Like thousands of other American families the Buxton family’s life is on hold – stacked on shelves and piled into plastic bins in a corrugated metal warehouse behind a fire station in an industrial part of Sacramento, Calif.
For the past four months, the offices of a social service agency have been the closest thing they’ve had to call home.
Over in Citrus Heights, Calif., the Thomas family started out just trying to cut out frivolous stuff — Beanie Babies and Pokemon cards, bottled water and soda — with the goal of making life simpler and less expensive. Then a $300 electricity bill earlier this year kicked basic conservation into high gear.
”If you do a whole bunch of little things, it adds up,” says mom Michelle Thomas.
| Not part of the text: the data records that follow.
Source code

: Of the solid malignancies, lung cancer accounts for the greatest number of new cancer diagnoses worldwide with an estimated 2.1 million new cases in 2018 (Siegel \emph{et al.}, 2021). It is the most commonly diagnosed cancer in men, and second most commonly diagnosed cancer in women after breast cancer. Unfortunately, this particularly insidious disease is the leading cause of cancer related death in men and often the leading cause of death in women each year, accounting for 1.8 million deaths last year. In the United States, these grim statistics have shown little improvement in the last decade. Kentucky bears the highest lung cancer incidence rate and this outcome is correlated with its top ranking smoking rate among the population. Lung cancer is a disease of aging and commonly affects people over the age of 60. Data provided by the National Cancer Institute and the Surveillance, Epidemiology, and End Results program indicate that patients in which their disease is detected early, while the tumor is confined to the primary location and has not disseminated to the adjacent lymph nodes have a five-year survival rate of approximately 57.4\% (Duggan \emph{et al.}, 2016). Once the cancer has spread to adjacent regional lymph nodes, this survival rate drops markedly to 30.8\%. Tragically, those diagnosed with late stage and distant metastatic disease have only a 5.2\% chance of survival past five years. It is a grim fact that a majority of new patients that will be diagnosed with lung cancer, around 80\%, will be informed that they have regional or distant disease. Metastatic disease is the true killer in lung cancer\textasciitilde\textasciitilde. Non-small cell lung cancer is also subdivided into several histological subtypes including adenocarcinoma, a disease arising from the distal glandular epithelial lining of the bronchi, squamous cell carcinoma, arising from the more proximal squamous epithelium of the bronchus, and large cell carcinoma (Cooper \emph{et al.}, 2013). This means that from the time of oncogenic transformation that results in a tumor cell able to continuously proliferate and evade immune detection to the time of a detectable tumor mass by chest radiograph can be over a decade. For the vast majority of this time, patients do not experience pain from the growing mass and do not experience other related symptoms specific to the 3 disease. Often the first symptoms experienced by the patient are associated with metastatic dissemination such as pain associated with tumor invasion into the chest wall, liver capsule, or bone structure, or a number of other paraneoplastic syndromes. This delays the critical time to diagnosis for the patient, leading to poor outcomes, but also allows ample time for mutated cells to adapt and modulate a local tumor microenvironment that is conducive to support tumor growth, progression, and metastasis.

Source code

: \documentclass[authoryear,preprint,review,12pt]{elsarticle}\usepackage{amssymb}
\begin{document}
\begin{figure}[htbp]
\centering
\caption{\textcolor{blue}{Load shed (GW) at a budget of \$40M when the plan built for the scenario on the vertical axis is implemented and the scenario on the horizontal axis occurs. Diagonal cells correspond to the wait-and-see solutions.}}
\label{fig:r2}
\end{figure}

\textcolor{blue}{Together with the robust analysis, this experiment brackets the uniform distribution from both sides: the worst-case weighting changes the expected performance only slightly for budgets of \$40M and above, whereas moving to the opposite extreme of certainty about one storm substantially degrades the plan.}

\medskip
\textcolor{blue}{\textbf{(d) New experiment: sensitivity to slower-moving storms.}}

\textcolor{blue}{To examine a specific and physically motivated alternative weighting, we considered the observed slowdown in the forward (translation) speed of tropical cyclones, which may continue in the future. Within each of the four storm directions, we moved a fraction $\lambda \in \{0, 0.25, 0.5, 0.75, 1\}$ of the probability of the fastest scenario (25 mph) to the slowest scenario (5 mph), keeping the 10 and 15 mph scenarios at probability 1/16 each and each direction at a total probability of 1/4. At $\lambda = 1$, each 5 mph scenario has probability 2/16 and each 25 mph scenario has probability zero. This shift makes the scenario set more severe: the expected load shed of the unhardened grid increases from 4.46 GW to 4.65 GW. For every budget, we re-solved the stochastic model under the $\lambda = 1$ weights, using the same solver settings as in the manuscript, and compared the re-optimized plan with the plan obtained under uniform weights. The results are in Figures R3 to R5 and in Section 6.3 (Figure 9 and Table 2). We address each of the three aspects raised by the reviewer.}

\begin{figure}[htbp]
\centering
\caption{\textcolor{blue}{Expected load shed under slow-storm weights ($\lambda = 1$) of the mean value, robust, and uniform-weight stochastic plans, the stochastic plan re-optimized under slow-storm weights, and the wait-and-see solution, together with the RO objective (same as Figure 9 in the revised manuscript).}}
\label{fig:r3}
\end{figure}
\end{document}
These two families illustrate life on different parts of the economic spectrum amid a downturn that has left no one unscathed. And with the recent economic quakes on Wall Street, many families are retrenching. The U.S. Census Bureau recently found that 37.7 million Americans are living in poverty, up from 36.5 million in 2006. (continues after ad)
THE BUXTONS
Robert Buxton, who spent six months in Iraq as a truck driver for the Army National Guard in 2005, is struggling to find work to sustain his family after being laid off from a welding job.
”This is a pretty low point in my life to be almost 40 years old and not have any tangible assets for my children,” says the 39-year-old father of three.
In May, the Buxtons decided to leave their lives in small-town Ripley, Tenn., where breaking even was a monthly effort. They stuffed their things in a storage unit, and Robert, his wife, Stacy, their three children and the family Labrador named Sugar piled into their 1995 Chevy Monte Carlo with a sticker that says, “God Bless the USA.”
It was Washington state or bust. They busted in Denver when the car’s water pump and alternator went out, and ate up all the savings they had. They made it to Sacramento, but had no place to call home.
Family Promise of Sacramento, a nonprofit that shelters homeless families, has been where the Buxtons shower and keep their changes of clothes. And every day, at 5 p.m., a shuttle picks them up from the day center to take them to various churches to eat and sleep.
It wasn’t what Robert Buxton expected when he left Tennessee. The three-bedroom house they rented there was comfortable enough. But his job as a welder took him away from his family — to Texas, to Arizona — and finally laid him off in December.
The West seemed promising. Maybe they could make more money, maybe there would be more work, maybe their children — Kaylan, 16, Paul, 12, and Savannah, 10 — would learn about diversity beyond black and white, Buxton says.
Instead, their toiletries have a permanent home in overnight bags, they share a shower and two bathrooms with nine others, they have rules like no TV before 3 p.m., and they have to tell their life story, over and over, to strangers at the different churches.
Now at the proverbial bottom, Buxton has a plan to climb out again. After weeks of searching for welding jobs at the local employment office, he found one a few weeks ago at a sheet metal company. He’s trying to save enough for a $1,200 deposit and $1,050 a month in rent for a three-bedroom house.
If that doesn’t work, there’s always re-enlisting in the active duty Army.
”We’re not here because of a drug and alcohol background,” Buxton says. “We’re here because of poor financial choices, and we’re trying to figure out how not to make poor financial choices in the future.”